**Recorded information**
Segment Open

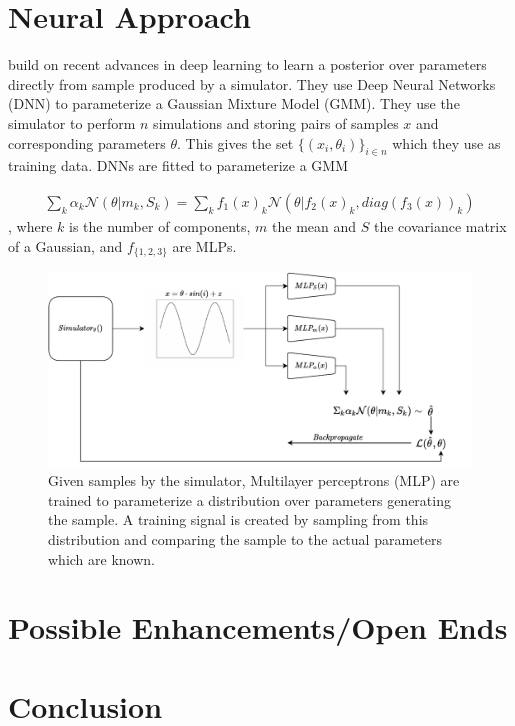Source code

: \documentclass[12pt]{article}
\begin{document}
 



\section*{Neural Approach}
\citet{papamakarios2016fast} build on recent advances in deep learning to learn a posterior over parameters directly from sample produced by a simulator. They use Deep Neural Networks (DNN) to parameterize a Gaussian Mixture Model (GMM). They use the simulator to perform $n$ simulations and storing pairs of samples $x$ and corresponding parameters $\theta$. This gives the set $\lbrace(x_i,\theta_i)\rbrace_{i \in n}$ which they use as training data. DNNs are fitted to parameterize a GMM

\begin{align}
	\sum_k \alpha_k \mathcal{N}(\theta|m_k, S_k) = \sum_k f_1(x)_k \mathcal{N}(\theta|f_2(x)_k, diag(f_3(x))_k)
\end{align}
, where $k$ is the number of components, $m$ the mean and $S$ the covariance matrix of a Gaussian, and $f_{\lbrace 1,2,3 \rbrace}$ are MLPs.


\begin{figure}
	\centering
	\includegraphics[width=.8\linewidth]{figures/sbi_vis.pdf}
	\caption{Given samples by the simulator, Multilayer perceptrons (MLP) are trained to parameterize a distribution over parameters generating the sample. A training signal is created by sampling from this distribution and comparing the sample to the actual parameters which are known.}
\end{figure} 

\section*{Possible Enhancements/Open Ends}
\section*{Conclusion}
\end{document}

Segment Closed

**Problem**
Beginning at the line with "samples by the", write out each line exactly as it stands until the listing ends, and add nothing.

**Output of the exercise**
	\caption{Given samples by the simulator, Multilayer perceptrons (MLP) are trained to parameterize a distribution over parameters generating the sample. A training signal is created by sampling from this distribution and comparing the sample to the actual parameters which are known.}
\end{figure} 

\section*{Possible Enhancements/Open Ends}
\section*{Conclusion}
\end{document}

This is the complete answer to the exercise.